◆ Prompt ◆
From the entries below, pull out each line where "last" appears.

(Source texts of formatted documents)
* * *
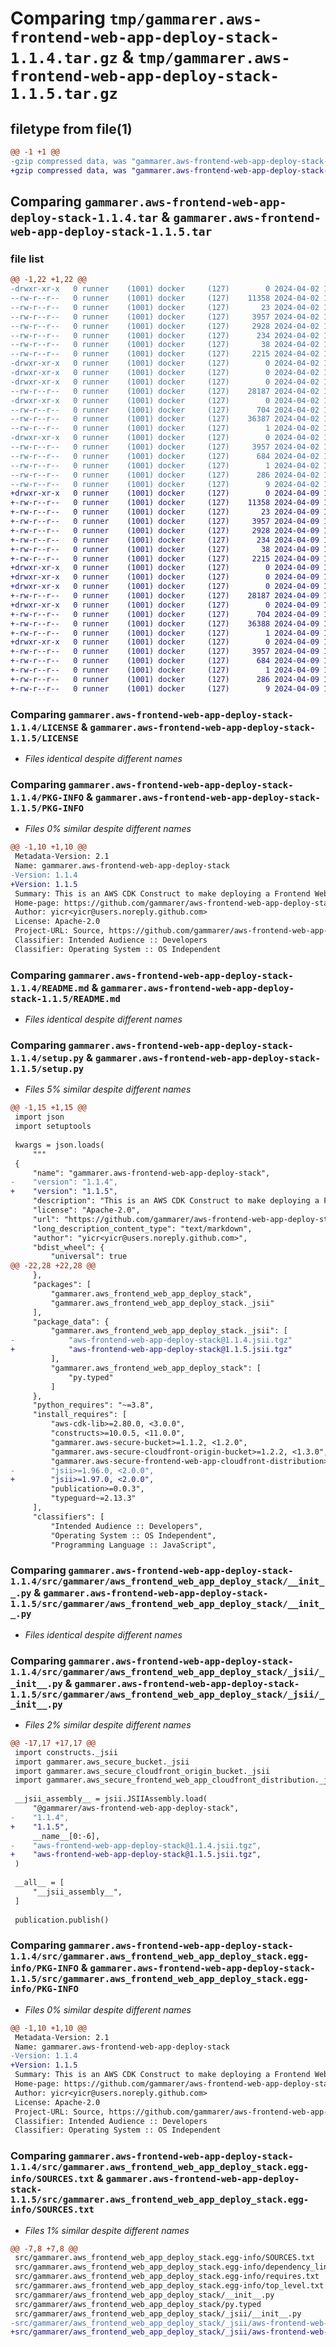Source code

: # Comparing `tmp/gammarer.aws-frontend-web-app-deploy-stack-1.1.4.tar.gz` & `tmp/gammarer.aws-frontend-web-app-deploy-stack-1.1.5.tar.gz`

## filetype from file(1)

```diff
@@ -1 +1 @@
-gzip compressed data, was "gammarer.aws-frontend-web-app-deploy-stack-1.1.4.tar", last modified: Tue Apr  2 19:15:51 2024, max compression
+gzip compressed data, was "gammarer.aws-frontend-web-app-deploy-stack-1.1.5.tar", last modified: Tue Apr  9 19:13:22 2024, max compression
```

## Comparing `gammarer.aws-frontend-web-app-deploy-stack-1.1.4.tar` & `gammarer.aws-frontend-web-app-deploy-stack-1.1.5.tar`

### file list

```diff
@@ -1,22 +1,22 @@
-drwxr-xr-x   0 runner    (1001) docker     (127)        0 2024-04-02 19:15:51.046123 gammarer.aws-frontend-web-app-deploy-stack-1.1.4/
--rw-r--r--   0 runner    (1001) docker     (127)    11358 2024-04-02 19:15:34.000000 gammarer.aws-frontend-web-app-deploy-stack-1.1.4/LICENSE
--rw-r--r--   0 runner    (1001) docker     (127)       23 2024-04-02 19:15:34.000000 gammarer.aws-frontend-web-app-deploy-stack-1.1.4/MANIFEST.in
--rw-r--r--   0 runner    (1001) docker     (127)     3957 2024-04-02 19:15:51.046123 gammarer.aws-frontend-web-app-deploy-stack-1.1.4/PKG-INFO
--rw-r--r--   0 runner    (1001) docker     (127)     2928 2024-04-02 19:15:34.000000 gammarer.aws-frontend-web-app-deploy-stack-1.1.4/README.md
--rw-r--r--   0 runner    (1001) docker     (127)      234 2024-04-02 19:15:34.000000 gammarer.aws-frontend-web-app-deploy-stack-1.1.4/pyproject.toml
--rw-r--r--   0 runner    (1001) docker     (127)       38 2024-04-02 19:15:51.046123 gammarer.aws-frontend-web-app-deploy-stack-1.1.4/setup.cfg
--rw-r--r--   0 runner    (1001) docker     (127)     2215 2024-04-02 19:15:34.000000 gammarer.aws-frontend-web-app-deploy-stack-1.1.4/setup.py
-drwxr-xr-x   0 runner    (1001) docker     (127)        0 2024-04-02 19:15:51.042123 gammarer.aws-frontend-web-app-deploy-stack-1.1.4/src/
-drwxr-xr-x   0 runner    (1001) docker     (127)        0 2024-04-02 19:15:51.042123 gammarer.aws-frontend-web-app-deploy-stack-1.1.4/src/gammarer/
-drwxr-xr-x   0 runner    (1001) docker     (127)        0 2024-04-02 19:15:51.046123 gammarer.aws-frontend-web-app-deploy-stack-1.1.4/src/gammarer/aws_frontend_web_app_deploy_stack/
--rw-r--r--   0 runner    (1001) docker     (127)    28187 2024-04-02 19:15:34.000000 gammarer.aws-frontend-web-app-deploy-stack-1.1.4/src/gammarer/aws_frontend_web_app_deploy_stack/__init__.py
-drwxr-xr-x   0 runner    (1001) docker     (127)        0 2024-04-02 19:15:51.046123 gammarer.aws-frontend-web-app-deploy-stack-1.1.4/src/gammarer/aws_frontend_web_app_deploy_stack/_jsii/
--rw-r--r--   0 runner    (1001) docker     (127)      704 2024-04-02 19:15:34.000000 gammarer.aws-frontend-web-app-deploy-stack-1.1.4/src/gammarer/aws_frontend_web_app_deploy_stack/_jsii/__init__.py
--rw-r--r--   0 runner    (1001) docker     (127)    36387 2024-04-02 19:15:34.000000 gammarer.aws-frontend-web-app-deploy-stack-1.1.4/src/gammarer/aws_frontend_web_app_deploy_stack/_jsii/aws-frontend-web-app-deploy-stack@1.1.4.jsii.tgz
--rw-r--r--   0 runner    (1001) docker     (127)        1 2024-04-02 19:15:34.000000 gammarer.aws-frontend-web-app-deploy-stack-1.1.4/src/gammarer/aws_frontend_web_app_deploy_stack/py.typed
-drwxr-xr-x   0 runner    (1001) docker     (127)        0 2024-04-02 19:15:51.046123 gammarer.aws-frontend-web-app-deploy-stack-1.1.4/src/gammarer.aws_frontend_web_app_deploy_stack.egg-info/
--rw-r--r--   0 runner    (1001) docker     (127)     3957 2024-04-02 19:15:51.000000 gammarer.aws-frontend-web-app-deploy-stack-1.1.4/src/gammarer.aws_frontend_web_app_deploy_stack.egg-info/PKG-INFO
--rw-r--r--   0 runner    (1001) docker     (127)      684 2024-04-02 19:15:51.000000 gammarer.aws-frontend-web-app-deploy-stack-1.1.4/src/gammarer.aws_frontend_web_app_deploy_stack.egg-info/SOURCES.txt
--rw-r--r--   0 runner    (1001) docker     (127)        1 2024-04-02 19:15:51.000000 gammarer.aws-frontend-web-app-deploy-stack-1.1.4/src/gammarer.aws_frontend_web_app_deploy_stack.egg-info/dependency_links.txt
--rw-r--r--   0 runner    (1001) docker     (127)      286 2024-04-02 19:15:51.000000 gammarer.aws-frontend-web-app-deploy-stack-1.1.4/src/gammarer.aws_frontend_web_app_deploy_stack.egg-info/requires.txt
--rw-r--r--   0 runner    (1001) docker     (127)        9 2024-04-02 19:15:51.000000 gammarer.aws-frontend-web-app-deploy-stack-1.1.4/src/gammarer.aws_frontend_web_app_deploy_stack.egg-info/top_level.txt
+drwxr-xr-x   0 runner    (1001) docker     (127)        0 2024-04-09 19:13:22.389634 gammarer.aws-frontend-web-app-deploy-stack-1.1.5/
+-rw-r--r--   0 runner    (1001) docker     (127)    11358 2024-04-09 19:13:09.000000 gammarer.aws-frontend-web-app-deploy-stack-1.1.5/LICENSE
+-rw-r--r--   0 runner    (1001) docker     (127)       23 2024-04-09 19:13:09.000000 gammarer.aws-frontend-web-app-deploy-stack-1.1.5/MANIFEST.in
+-rw-r--r--   0 runner    (1001) docker     (127)     3957 2024-04-09 19:13:22.389634 gammarer.aws-frontend-web-app-deploy-stack-1.1.5/PKG-INFO
+-rw-r--r--   0 runner    (1001) docker     (127)     2928 2024-04-09 19:13:09.000000 gammarer.aws-frontend-web-app-deploy-stack-1.1.5/README.md
+-rw-r--r--   0 runner    (1001) docker     (127)      234 2024-04-09 19:13:09.000000 gammarer.aws-frontend-web-app-deploy-stack-1.1.5/pyproject.toml
+-rw-r--r--   0 runner    (1001) docker     (127)       38 2024-04-09 19:13:22.389634 gammarer.aws-frontend-web-app-deploy-stack-1.1.5/setup.cfg
+-rw-r--r--   0 runner    (1001) docker     (127)     2215 2024-04-09 19:13:09.000000 gammarer.aws-frontend-web-app-deploy-stack-1.1.5/setup.py
+drwxr-xr-x   0 runner    (1001) docker     (127)        0 2024-04-09 19:13:22.385634 gammarer.aws-frontend-web-app-deploy-stack-1.1.5/src/
+drwxr-xr-x   0 runner    (1001) docker     (127)        0 2024-04-09 19:13:22.385634 gammarer.aws-frontend-web-app-deploy-stack-1.1.5/src/gammarer/
+drwxr-xr-x   0 runner    (1001) docker     (127)        0 2024-04-09 19:13:22.385634 gammarer.aws-frontend-web-app-deploy-stack-1.1.5/src/gammarer/aws_frontend_web_app_deploy_stack/
+-rw-r--r--   0 runner    (1001) docker     (127)    28187 2024-04-09 19:13:09.000000 gammarer.aws-frontend-web-app-deploy-stack-1.1.5/src/gammarer/aws_frontend_web_app_deploy_stack/__init__.py
+drwxr-xr-x   0 runner    (1001) docker     (127)        0 2024-04-09 19:13:22.385634 gammarer.aws-frontend-web-app-deploy-stack-1.1.5/src/gammarer/aws_frontend_web_app_deploy_stack/_jsii/
+-rw-r--r--   0 runner    (1001) docker     (127)      704 2024-04-09 19:13:09.000000 gammarer.aws-frontend-web-app-deploy-stack-1.1.5/src/gammarer/aws_frontend_web_app_deploy_stack/_jsii/__init__.py
+-rw-r--r--   0 runner    (1001) docker     (127)    36388 2024-04-09 19:13:09.000000 gammarer.aws-frontend-web-app-deploy-stack-1.1.5/src/gammarer/aws_frontend_web_app_deploy_stack/_jsii/aws-frontend-web-app-deploy-stack@1.1.5.jsii.tgz
+-rw-r--r--   0 runner    (1001) docker     (127)        1 2024-04-09 19:13:09.000000 gammarer.aws-frontend-web-app-deploy-stack-1.1.5/src/gammarer/aws_frontend_web_app_deploy_stack/py.typed
+drwxr-xr-x   0 runner    (1001) docker     (127)        0 2024-04-09 19:13:22.385634 gammarer.aws-frontend-web-app-deploy-stack-1.1.5/src/gammarer.aws_frontend_web_app_deploy_stack.egg-info/
+-rw-r--r--   0 runner    (1001) docker     (127)     3957 2024-04-09 19:13:22.000000 gammarer.aws-frontend-web-app-deploy-stack-1.1.5/src/gammarer.aws_frontend_web_app_deploy_stack.egg-info/PKG-INFO
+-rw-r--r--   0 runner    (1001) docker     (127)      684 2024-04-09 19:13:22.000000 gammarer.aws-frontend-web-app-deploy-stack-1.1.5/src/gammarer.aws_frontend_web_app_deploy_stack.egg-info/SOURCES.txt
+-rw-r--r--   0 runner    (1001) docker     (127)        1 2024-04-09 19:13:22.000000 gammarer.aws-frontend-web-app-deploy-stack-1.1.5/src/gammarer.aws_frontend_web_app_deploy_stack.egg-info/dependency_links.txt
+-rw-r--r--   0 runner    (1001) docker     (127)      286 2024-04-09 19:13:22.000000 gammarer.aws-frontend-web-app-deploy-stack-1.1.5/src/gammarer.aws_frontend_web_app_deploy_stack.egg-info/requires.txt
+-rw-r--r--   0 runner    (1001) docker     (127)        9 2024-04-09 19:13:22.000000 gammarer.aws-frontend-web-app-deploy-stack-1.1.5/src/gammarer.aws_frontend_web_app_deploy_stack.egg-info/top_level.txt
```

### Comparing `gammarer.aws-frontend-web-app-deploy-stack-1.1.4/LICENSE` & `gammarer.aws-frontend-web-app-deploy-stack-1.1.5/LICENSE`

 * *Files identical despite different names*

### Comparing `gammarer.aws-frontend-web-app-deploy-stack-1.1.4/PKG-INFO` & `gammarer.aws-frontend-web-app-deploy-stack-1.1.5/PKG-INFO`

 * *Files 0% similar despite different names*

```diff
@@ -1,10 +1,10 @@
 Metadata-Version: 2.1
 Name: gammarer.aws-frontend-web-app-deploy-stack
-Version: 1.1.4
+Version: 1.1.5
 Summary: This is an AWS CDK Construct to make deploying a Frontend Web App (SPA) deploy to S3 behind CloudFront.
 Home-page: https://github.com/gammarer/aws-frontend-web-app-deploy-stack.git
 Author: yicr<yicr@users.noreply.github.com>
 License: Apache-2.0
 Project-URL: Source, https://github.com/gammarer/aws-frontend-web-app-deploy-stack.git
 Classifier: Intended Audience :: Developers
 Classifier: Operating System :: OS Independent
```

### Comparing `gammarer.aws-frontend-web-app-deploy-stack-1.1.4/README.md` & `gammarer.aws-frontend-web-app-deploy-stack-1.1.5/README.md`

 * *Files identical despite different names*

### Comparing `gammarer.aws-frontend-web-app-deploy-stack-1.1.4/setup.py` & `gammarer.aws-frontend-web-app-deploy-stack-1.1.5/setup.py`

 * *Files 5% similar despite different names*

```diff
@@ -1,15 +1,15 @@
 import json
 import setuptools
 
 kwargs = json.loads(
     """
 {
     "name": "gammarer.aws-frontend-web-app-deploy-stack",
-    "version": "1.1.4",
+    "version": "1.1.5",
     "description": "This is an AWS CDK Construct to make deploying a Frontend Web App (SPA) deploy to S3 behind CloudFront.",
     "license": "Apache-2.0",
     "url": "https://github.com/gammarer/aws-frontend-web-app-deploy-stack.git",
     "long_description_content_type": "text/markdown",
     "author": "yicr<yicr@users.noreply.github.com>",
     "bdist_wheel": {
         "universal": true
@@ -22,28 +22,28 @@
     },
     "packages": [
         "gammarer.aws_frontend_web_app_deploy_stack",
         "gammarer.aws_frontend_web_app_deploy_stack._jsii"
     ],
     "package_data": {
         "gammarer.aws_frontend_web_app_deploy_stack._jsii": [
-            "aws-frontend-web-app-deploy-stack@1.1.4.jsii.tgz"
+            "aws-frontend-web-app-deploy-stack@1.1.5.jsii.tgz"
         ],
         "gammarer.aws_frontend_web_app_deploy_stack": [
             "py.typed"
         ]
     },
     "python_requires": "~=3.8",
     "install_requires": [
         "aws-cdk-lib>=2.80.0, <3.0.0",
         "constructs>=10.0.5, <11.0.0",
         "gammarer.aws-secure-bucket>=1.1.2, <1.2.0",
         "gammarer.aws-secure-cloudfront-origin-bucket>=1.2.2, <1.3.0",
         "gammarer.aws-secure-frontend-web-app-cloudfront-distribution>=1.0.0, <1.1.0",
-        "jsii>=1.96.0, <2.0.0",
+        "jsii>=1.97.0, <2.0.0",
         "publication>=0.0.3",
         "typeguard~=2.13.3"
     ],
     "classifiers": [
         "Intended Audience :: Developers",
         "Operating System :: OS Independent",
         "Programming Language :: JavaScript",
```

### Comparing `gammarer.aws-frontend-web-app-deploy-stack-1.1.4/src/gammarer/aws_frontend_web_app_deploy_stack/__init__.py` & `gammarer.aws-frontend-web-app-deploy-stack-1.1.5/src/gammarer/aws_frontend_web_app_deploy_stack/__init__.py`

 * *Files identical despite different names*

### Comparing `gammarer.aws-frontend-web-app-deploy-stack-1.1.4/src/gammarer/aws_frontend_web_app_deploy_stack/_jsii/__init__.py` & `gammarer.aws-frontend-web-app-deploy-stack-1.1.5/src/gammarer/aws_frontend_web_app_deploy_stack/_jsii/__init__.py`

 * *Files 2% similar despite different names*

```diff
@@ -17,17 +17,17 @@
 import constructs._jsii
 import gammarer.aws_secure_bucket._jsii
 import gammarer.aws_secure_cloudfront_origin_bucket._jsii
 import gammarer.aws_secure_frontend_web_app_cloudfront_distribution._jsii
 
 __jsii_assembly__ = jsii.JSIIAssembly.load(
     "@gammarer/aws-frontend-web-app-deploy-stack",
-    "1.1.4",
+    "1.1.5",
     __name__[0:-6],
-    "aws-frontend-web-app-deploy-stack@1.1.4.jsii.tgz",
+    "aws-frontend-web-app-deploy-stack@1.1.5.jsii.tgz",
 )
 
 __all__ = [
     "__jsii_assembly__",
 ]
 
 publication.publish()
```

### Comparing `gammarer.aws-frontend-web-app-deploy-stack-1.1.4/src/gammarer.aws_frontend_web_app_deploy_stack.egg-info/PKG-INFO` & `gammarer.aws-frontend-web-app-deploy-stack-1.1.5/src/gammarer.aws_frontend_web_app_deploy_stack.egg-info/PKG-INFO`

 * *Files 0% similar despite different names*

```diff
@@ -1,10 +1,10 @@
 Metadata-Version: 2.1
 Name: gammarer.aws-frontend-web-app-deploy-stack
-Version: 1.1.4
+Version: 1.1.5
 Summary: This is an AWS CDK Construct to make deploying a Frontend Web App (SPA) deploy to S3 behind CloudFront.
 Home-page: https://github.com/gammarer/aws-frontend-web-app-deploy-stack.git
 Author: yicr<yicr@users.noreply.github.com>
 License: Apache-2.0
 Project-URL: Source, https://github.com/gammarer/aws-frontend-web-app-deploy-stack.git
 Classifier: Intended Audience :: Developers
 Classifier: Operating System :: OS Independent
```

### Comparing `gammarer.aws-frontend-web-app-deploy-stack-1.1.4/src/gammarer.aws_frontend_web_app_deploy_stack.egg-info/SOURCES.txt` & `gammarer.aws-frontend-web-app-deploy-stack-1.1.5/src/gammarer.aws_frontend_web_app_deploy_stack.egg-info/SOURCES.txt`

 * *Files 1% similar despite different names*

```diff
@@ -7,8 +7,8 @@
 src/gammarer.aws_frontend_web_app_deploy_stack.egg-info/SOURCES.txt
 src/gammarer.aws_frontend_web_app_deploy_stack.egg-info/dependency_links.txt
 src/gammarer.aws_frontend_web_app_deploy_stack.egg-info/requires.txt
 src/gammarer.aws_frontend_web_app_deploy_stack.egg-info/top_level.txt
 src/gammarer/aws_frontend_web_app_deploy_stack/__init__.py
 src/gammarer/aws_frontend_web_app_deploy_stack/py.typed
 src/gammarer/aws_frontend_web_app_deploy_stack/_jsii/__init__.py
-src/gammarer/aws_frontend_web_app_deploy_stack/_jsii/aws-frontend-web-app-deploy-stack@1.1.4.jsii.tgz
+src/gammarer/aws_frontend_web_app_deploy_stack/_jsii/aws-frontend-web-app-deploy-stack@1.1.5.jsii.tgz
```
* * *
◆ Output of the task ◆
-gzip compressed data, was "gammarer.aws-frontend-web-app-deploy-stack-1.1.4.tar", last modified: Tue Apr  2 19:15:51 2024, max compression
+gzip compressed data, was "gammarer.aws-frontend-web-app-deploy-stack-1.1.5.tar", last modified: Tue Apr  9 19:13:22 2024, max compression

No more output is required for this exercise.